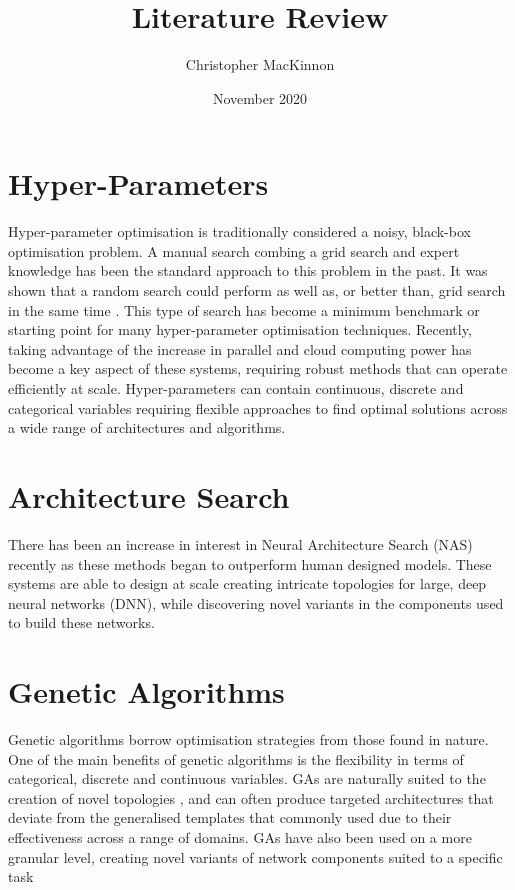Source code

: \documentclass{article}
\title{Literature Review}
\author{Christopher MacKinnon }
\date{November 2020}
\begin{document}
\maketitle

\section{Hyper-Parameters}

Hyper-parameter optimisation is traditionally considered a noisy, black-box optimisation problem. A manual search combing a grid search and expert knowledge has been the standard approach to this problem in the past. It was shown that a random search could perform as well as, or better than, grid search in the same time \cite{50}. This type of search has become a minimum benchmark or starting point for many hyper-parameter optimisation techniques. \cite{39}\cite{48} Recently, taking advantage of the increase in parallel and cloud computing power has become a key aspect of these systems, requiring robust methods that can operate efficiently at scale. Hyper-parameters can contain continuous, discrete and categorical variables requiring flexible approaches to find optimal solutions across a wide range of architectures and algorithms. 

\section {Architecture Search}

There has been an increase in interest in Neural Architecture Search (NAS) recently as these methods began to outperform human designed models. \cite{51}\cite{41} These systems are able to design at scale creating intricate topologies for large, deep neural networks (DNN), while discovering novel variants in the components used to build these networks. \cite{25} \cite{4}



	



\section {Genetic Algorithms}

Genetic algorithms borrow optimisation strategies from those found in nature. One of the main benefits of genetic algorithms is the flexibility in terms of categorical, discrete and continuous variables. GAs are naturally suited to the creation of novel topologies\cite{24} \cite{25}, and can often produce targeted architectures that deviate from the generalised templates that commonly used due to their effectiveness across a range of domains. GAs have also been used on a more granular level, creating novel variants of network components suited to a specific task \cite{25}
\end{document}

§

Extract all lines from the material above that include the word "section".

\section{Hyper-Parameters}
\section {Architecture Search}
\section {Genetic Algorithms}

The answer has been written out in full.